Now, along with memorials for the 6 million Jews who died in World War II _ including 150,000 or more Germans _ signs of the new Jewish generation are mushrooming across the country. In Berlin, home to the country’s largest Jewish community, there are seven synagogues, three Jewish schools and an array of kosher stores and cafes.

But the immigration boom is also fueling tensions between more observant, second-and third-generation Jews and the new arrivals _ who come here with a laundry list of needs and only a sketchy grasp of their religion. Even as they guarantee that Jews in Germany will not die out _ at least no time soon _ the immigrants also suggest an uncertain future.

“How will this Jewish community look in 20-30 years time? I really don’t know,” said Michael May, executive director of Berlin’s 11,000-member community. “I suppose most of the immigrants will be able to speak German. Younger people will be in positions of governance. But what kind of cultural interests, what kind of relations with Israel they would like to promote, what kind of image they will present to the German population _ all these things are unknown to me, and also to them.”

Such soul-searching coincides with new German guidelines requiring prospective immigrants to speak German and be under 45 years old. The measures _ tightening what has been a virtual open-door policy for Jews like Rosenthal since the fall of the Berlin Wall _ have split the Jewish community.

Some say the community cannot handle even the recent influx. Others argue more members are needed if it is to flourish, rather than merely survive.

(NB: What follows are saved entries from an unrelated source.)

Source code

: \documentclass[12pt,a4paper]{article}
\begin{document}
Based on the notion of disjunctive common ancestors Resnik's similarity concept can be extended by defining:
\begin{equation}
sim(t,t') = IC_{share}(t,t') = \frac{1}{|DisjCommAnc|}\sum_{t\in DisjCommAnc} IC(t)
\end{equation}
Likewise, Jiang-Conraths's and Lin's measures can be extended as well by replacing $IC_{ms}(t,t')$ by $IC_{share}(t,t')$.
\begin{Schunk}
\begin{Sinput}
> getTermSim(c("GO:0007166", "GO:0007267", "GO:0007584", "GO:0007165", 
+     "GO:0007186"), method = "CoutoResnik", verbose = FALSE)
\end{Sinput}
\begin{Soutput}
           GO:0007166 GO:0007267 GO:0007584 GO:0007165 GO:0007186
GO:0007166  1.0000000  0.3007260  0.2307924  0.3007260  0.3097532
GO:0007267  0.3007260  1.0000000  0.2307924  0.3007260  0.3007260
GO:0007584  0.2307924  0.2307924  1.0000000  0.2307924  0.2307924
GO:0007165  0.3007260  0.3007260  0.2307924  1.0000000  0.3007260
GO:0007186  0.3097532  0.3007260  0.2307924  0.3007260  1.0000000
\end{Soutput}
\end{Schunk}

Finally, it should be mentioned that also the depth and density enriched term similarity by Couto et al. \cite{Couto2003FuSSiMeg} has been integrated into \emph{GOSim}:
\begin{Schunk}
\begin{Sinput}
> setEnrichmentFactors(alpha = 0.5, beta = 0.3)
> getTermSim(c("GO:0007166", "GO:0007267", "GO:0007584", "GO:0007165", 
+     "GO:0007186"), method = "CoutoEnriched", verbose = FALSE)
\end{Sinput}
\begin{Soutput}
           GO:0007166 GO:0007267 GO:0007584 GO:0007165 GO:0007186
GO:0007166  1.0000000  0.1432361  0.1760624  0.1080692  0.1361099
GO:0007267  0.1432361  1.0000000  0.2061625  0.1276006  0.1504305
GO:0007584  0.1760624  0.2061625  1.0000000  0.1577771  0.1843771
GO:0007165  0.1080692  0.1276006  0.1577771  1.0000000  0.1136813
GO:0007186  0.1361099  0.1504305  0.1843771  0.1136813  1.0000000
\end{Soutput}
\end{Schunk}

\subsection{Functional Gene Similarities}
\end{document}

For his part, Rosenthal believes the immigration boom has already slowed due to better conditions for Jews living in former Communist states _ conditions that did not exist when he decided to pull up stakes.

Like many “Russian Jews” here _ a catchall term for newcomers from ex-Soviet countries _ Rosenthal decided to emigrate for a mix of economic and political reasons. Stamped on his passport as his “nationality” in Communist-era Ukraine, his Jewish religion mostly amounted to a question mark _ and a reason for periodic discrimination.

“The Jewish movement only arrived in the Ukraine at the end of the 1980s,” said Rosenthal, a stocky man speaking in German through a translator during an interview. “I went to my first Hanukkah celebration, and I saw people crying. That’s when I understood that people need religion.”

His religion was also a ticket out. He stopped in Berlin en route to a new life in London, with his wife and young son in tow. “Then a friend said: `Why don’t you stay in Berlin? All Jews stay in Berlin,”’ Rosenthal recalled.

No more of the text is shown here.